The central component is a series of diagrams resulting from individual workshops I carried out at CERN where I asked each scientist to write in turn a set of dates, characters and occupations, dreams, future hypothetical scientific breakthroughs and their outcomes for the world and for each character, plus a list of locations and events. I then explained this was the plot diagram for a science fiction short story they would write.
The third stage of Scientific Dreaming consists of nine diagrams grouping together material from the plot diagrams, and a following stage will be the completed science-fiction stories.
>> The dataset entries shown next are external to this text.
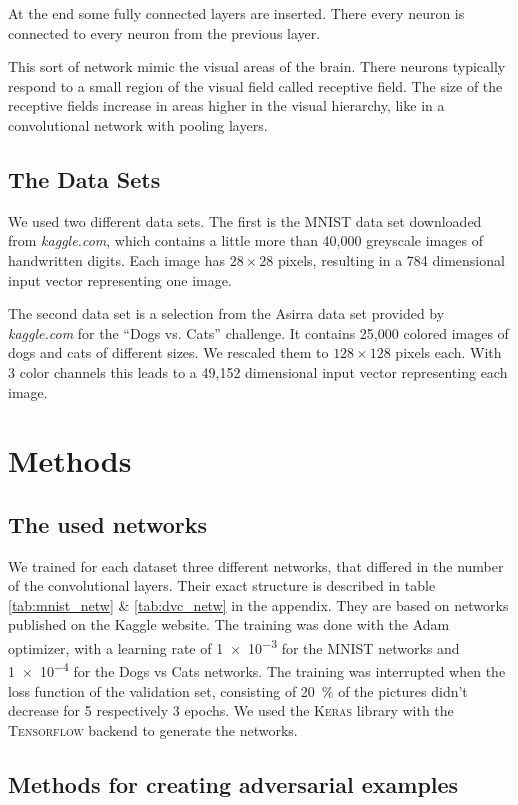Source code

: \documentclass[%
 reprint,
 amsmath,amssymb,
 aps,
]{revtex4-1}
\begin{document}
At the end some fully connected layers are inserted. There every neuron is connected to every neuron from the previous layer.

This sort of network mimic the visual areas of the brain. There neurons typically respond to a small region of the visual field called receptive field. The size of the receptive fields increase in areas higher in the visual hierarchy, like in a convolutional network with pooling layers.

\subsection{The Data Sets}

We used two different data sets. The first is the MNIST data set downloaded from \emph{kaggle.com}, which contains a little more than 40,000 greyscale images of handwritten digits. Each image has $28\times 28$ pixels, resulting in a 784 dimensional input vector representing one image. 

The second data set is a selection from the Asirra data set provided by \emph{kaggle.com} for the ``Dogs vs. Cats'' challenge. It contains 25,000 colored images of dogs and cats of different sizes. We rescaled them to $128\times 128$ pixels each. With 3 color channels this leads to a 49,152 dimensional input vector representing each image. 
\section{Methods}

\subsection{The used networks}

We trained for each dataset three different networks, that differed in the number of the convolutional layers. Their exact structure is described in table \ref{tab:mnist_netw} \& \ref{tab:dvc_netw} in the appendix. They are based on networks published on the Kaggle website. The training was done with the Adam optimizer, with a learning rate of \SI{1e-3}{} for the MNIST networks and \SI{1e-4}{} for the Dogs vs Cats networks. The training was interrupted when the loss function of the validation set, consisting of \SI{20}{\percent} of the pictures didn't decrease for 5 respectively 3 epochs. 
We used the \textsc{Keras} library with the \textsc{Tensorflow} backend to generate the networks.

\subsection{Methods for creating adversarial examples}
\end{document}
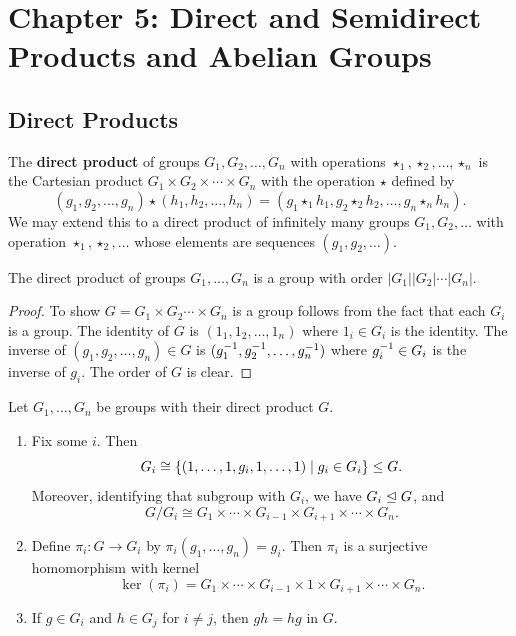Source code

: \section{Chapter 5: Direct and Semidirect Products and Abelian Groups} \label{chap5}

\subsection{Direct Products} \label{sec5.1}

 The \textbf{direct product} of groups $G_1, G_2, \ldots, G_n$ with operations $\star_1, \star_2, \ldots, \star_n$ is the Cartesian product $G_1 \times G_2 \times \cdots \times G_n$ with the operation $\star$ defined by
\[(g_1, g_2, \ldots, g_n) \star (h_1, h_2, \ldots, h_n) = (g_1 \star_1 h_1, g_2 \star_2 h_2, \ldots, g_n \star_n h_n).\]
We may extend this to a direct product of infinitely many groups $G_1, G_2, \ldots$ with operation $\star_1, \star_2, \ldots$ whose elements are sequences $(g_1, g_2, \ldots)$.

 \label{prop5.1}
The direct product of groups $G_1, \ldots, G_n$ is a group with order $|G_1||G_2| \cdots |G_n|$.
\begin{proof}
    To show $G = G_1 \times G_2 \cdots \times G_n$ is a group follows from the fact that each $G_i$ is a group. The identity of $G$ is $(1_1, 1_2, \ldots, 1_n)$ where $1_i \in G_i$ is the identity. The inverse of $(g_1, g_2, \ldots, g_n) \in G$ is $(g_1\inv, g_2\inv, \ldots, g_n\inv)$ where $g_i\inv \in G_i$ is the inverse of $g_i$. The order of $G$ is clear.
\end{proof}

 \label{prop5.2}
Let $G_1, \ldots, G_n$ be groups with their direct product $G$.
\begin{enumerate}
    \item Fix some $i$. Then
    \[G_i \cong \set{(1, \ldots, 1, g_i, 1, \ldots, 1) \mid g_i \in G_i} \leq G.\]
    Moreover, identifying that subgroup with $G_i$, we have $G_i \nsub G$, and
    \[G/G_i \cong G_1 \times \cdots \times G_{i-1} \times G_{i+1} \times \cdots \times G_n.\]
    \item Define $\pi_i : G \to G_i$ by $\pi_i(g_1, \ldots, g_n) = g_i$. Then $\pi_i$ is a surjective homomorphism with kernel
    \[\ker(\pi_i) = G_1 \times \cdots \times G_{i-1} \times 1 \times G_{i+1} \times \cdots \times G_n.\]
    \item If $g \in G_i$ and $h \in G_j$ for $i \neq j$, then $gh = hg$ in $G$.
\end{enumerate}


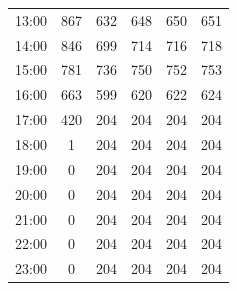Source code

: \begin{table}[H]
{\begin{tabular}{cccccc}
13:00 & 867 & 632          & 648               & 650                & 651                   \\ 
14:00 & 846 & 699          & 714               & 716                & 718                   \\ 
15:00 & 781 & 736          & 750               & 752                & 753                   \\ 
16:00 & 663 & 599          & 620               & 622                & 624                   \\ 
17:00 & 420 & 204          & 204               & 204                & 204                   \\ 
18:00 & 1   & 204          & 204               & 204                & 204                   \\ 
19:00 & 0   & 204          & 204               & 204                & 204                   \\ 
20:00 & 0   & 204          & 204               & 204                & 204                   \\ 
21:00 & 0   & 204          & 204               & 204                & 204                   \\ 
22:00 & 0   & 204          & 204               & 204                & 204                   \\ 
23:00 & 0   & 204          & 204               & 204                & 204                   
\end{tabular}%
}
\end{table}

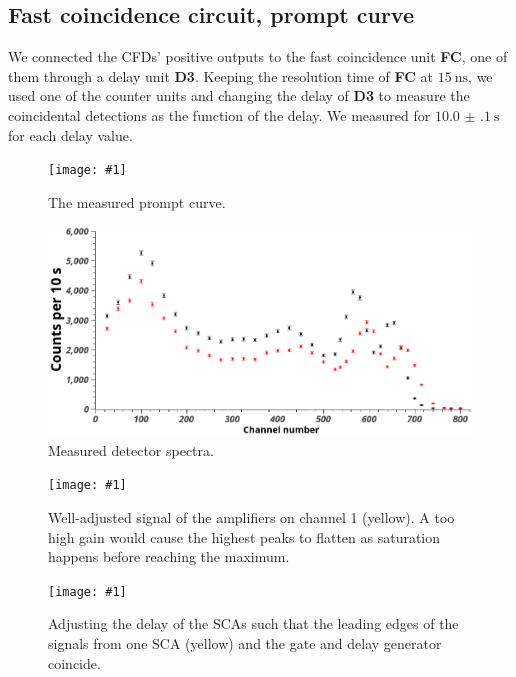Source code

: \documentclass[twocolumn]{article}
\newcommand{\insertFigure}[1]{%
   \texttt{[image: \#1]}%
}
\begin{document}
\subsection{Fast coincidence circuit, prompt curve}
We connected the CFDs' positive outputs to the fast coincidence unit \textbf{FC}, one of them through a delay unit \textbf{D3}. Keeping the resolution time of \textbf{FC} at $\SI{15}{\nano\second}$, we used one of the counter units and changing the delay of \textbf{D3} to measure the coincidental detections as the function of the delay. We measured for $\SI[separate-uncertainty = true]{10.0(1) }{\second}$ for each delay value.
\begin{figure}[!h]
\centering
\insertFigure{prompt_cropped2.png}
\caption{The measured prompt curve.}
\end{figure}
\begin{figure}[!h]
\centering
\includegraphics[width=1.0\linewidth]{detectors2.png}
\caption{Measured detector spectra.}
\end{figure}
\begin{figure}
\centering
\insertFigure{./screenshots/SC08_cropped.png}
\caption{Well-adjusted signal of the amplifiers on channel 1 (yellow). A too high gain would cause the highest peaks to flatten as saturation happens before reaching the maximum.} 
\label{fig:amp}
\end{figure}
\begin{figure}
\centering
\insertFigure{./screenshots/SC07_cropped.png}
\caption{Adjusting the delay of the SCAs such that the leading edges of the signals from one SCA (yellow) and the gate and delay generator coincide.}
\label{fig:sca-overlap}
\end{figure}
\end{document}
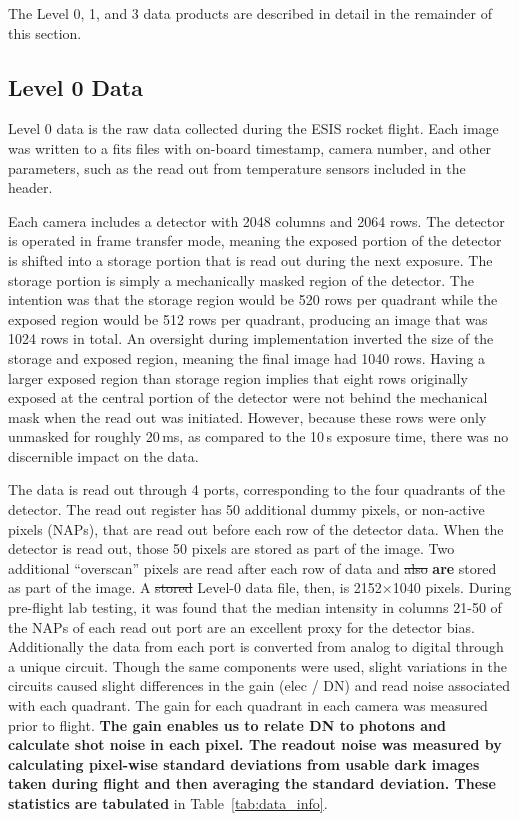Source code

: The Level 0, 1, and 3 data products are described in detail in the remainder of this section. 


    
\subsection{Level 0 Data}
    
Level 0 data is the raw data collected during the ESIS rocket flight.  
Each image was written to a fits files with on-board timestamp, camera number, and other parameters, such as the read out from temperature sensors included in the header.   

Each camera includes a detector with 2048 columns and 2064 rows.  The detector is operated in frame transfer mode, meaning the exposed portion of the detector is shifted into a storage portion that is read out during the next exposure. The storage portion is simply a mechanically masked region of the detector. The intention was that the storage region would be 520 rows per quadrant while the exposed region would be 512 rows per quadrant, producing an image that was 1024 rows in total.  An oversight during implementation inverted the size of the storage and exposed region, meaning the final image had 1040 rows.  Having a larger exposed region than storage region implies that eight rows originally exposed at the central portion of the detector were not behind the mechanical mask when the read out was initiated. However, because these rows were only unmasked for roughly 20\,ms, as compared to the 10\,s exposure time, there was no discernible impact on the data. 



The data is read out through 4 ports, corresponding to the four quadrants of the detector.  The read out register has 50 additional dummy pixels, or non-active pixels (NAPs), that are read out before each row of the detector data.  When the detector is read out, those 50 pixels are stored as part of the image.  Two additional ``overscan'' pixels are read after each row of data and \sout{also} \textbf{are} stored as part of the image.  A \sout{stored} Level-0 data file, then, is 2152$\times$1040 pixels.   During pre-flight lab testing, it was found that the median intensity in columns 21-50 of the NAPs of each read out port are an excellent proxy for the detector bias.  Additionally the data from each port is converted from analog to digital through a unique circuit.  Though the same components were used, slight variations in the circuits caused slight differences in the gain (elec / DN) and read  noise associated with each quadrant.  The gain for each quadrant in each camera was measured prior to flight.  \textbf{The gain enables us to relate DN to photons and calculate shot noise in each pixel. The readout noise was measured by calculating pixel-wise standard deviations from usable dark images taken during flight and then averaging the standard deviation. These statistics are tabulated} in Table~\ref{tab:data_info}.
    
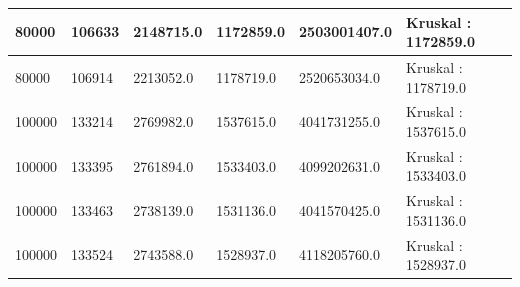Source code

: \begin{longtable}[H]{|p{1.5cm}|p{1.5cm}|p{2cm}|p{2cm}|p{3cm}|p{3cm}|}
    80000 & 106633 & 2148715.0 & 1172859.0 & 2503001407.0 & Kruskal : 1172859.0 \\ \hline
    80000 & 106914 & 2213052.0 & 1178719.0 & 2520653034.0 & Kruskal : 1178719.0 \\ \hline
    100000 & 133214 & 2769982.0 & 1537615.0 & 4041731255.0 & Kruskal : 1537615.0 \\ \hline 
    100000 & 133395 & 2761894.0 & 1533403.0 & 4099202631.0 & Kruskal : 1533403.0 \\ \hline 
    100000 & 133463 & 2738139.0 & 1531136.0 & 4041570425.0 & Kruskal : 1531136.0 \\ \hline 
    100000 & 133524 & 2743588.0 & 1528937.0 & 4118205760.0 & Kruskal : 1528937.0 \\ \hline 
\end{longtable}









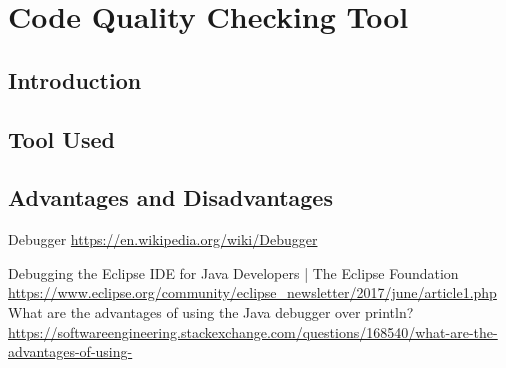 \documentclass[a4paper, 11pt]{article}
\begin{document}
\newpage
\section{Code Quality Checking Tool }
\subsection{Introduction}
\subsection{Tool Used}
\subsection{Advantages and Disadvantages}
\begin{thebibliography}{}
Debugger
\url{https://en.wikipedia.org/wiki/Debugger}

Debugging the Eclipse IDE for Java Developers | The Eclipse Foundation
\url{https://www.eclipse.org/community/eclipse_newsletter/2017/june/article1.php}
What are the advantages of using the Java debugger over println?
\url{https://softwareengineering.stackexchange.com/questions/168540/what-are-the-advantages-of-using-}

\end{thebibliography}
\end{document}
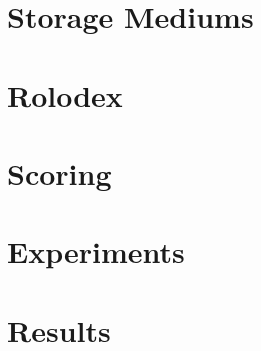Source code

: \section{Storage Mediums} %
\label{sec:storage_mediums}


\section{Rolodex} %
\label{sec:rolodex}


\section{Scoring} %
\label{sec:scoring}


\section{Experiments} %
\label{sec:experiments_storage}


\section{Results} %
\label{sec:results_storage}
Scientific Dreaming is an attempt to open and expand the unconscious imagination of scientists in order to envisage positive futures based on hypothetical scientific breakthroughs and their potential outcomes for this world and beyond, whist exposing potential risks attached to related technological advances. — Suzanne Treister
Suzanne Treister is based in London, having lived in Australia, New York and Berlin. She was a pioneer in the new media field from the beginning of the 1990s, making work about emerging technologies, developing fictional worlds and international collaborative organizations. She has worked simultaneously across video, the internet, interactive technologies, photography, drawing and watercolor. In 1988 she was making work about video games, in 1992 about virtual reality, in 1993 about software and in 1995 she made her first web project and invented a time-traveling avatar, the subject of an interactive CD-rom. Treister has developed a large number of projects, many spanning several years, which engage with eccentric narratives and unconventional bodies of research. An ongoing focus of her work is the relationship between new technologies, society, alternative belief systems and the potential futures of humanity.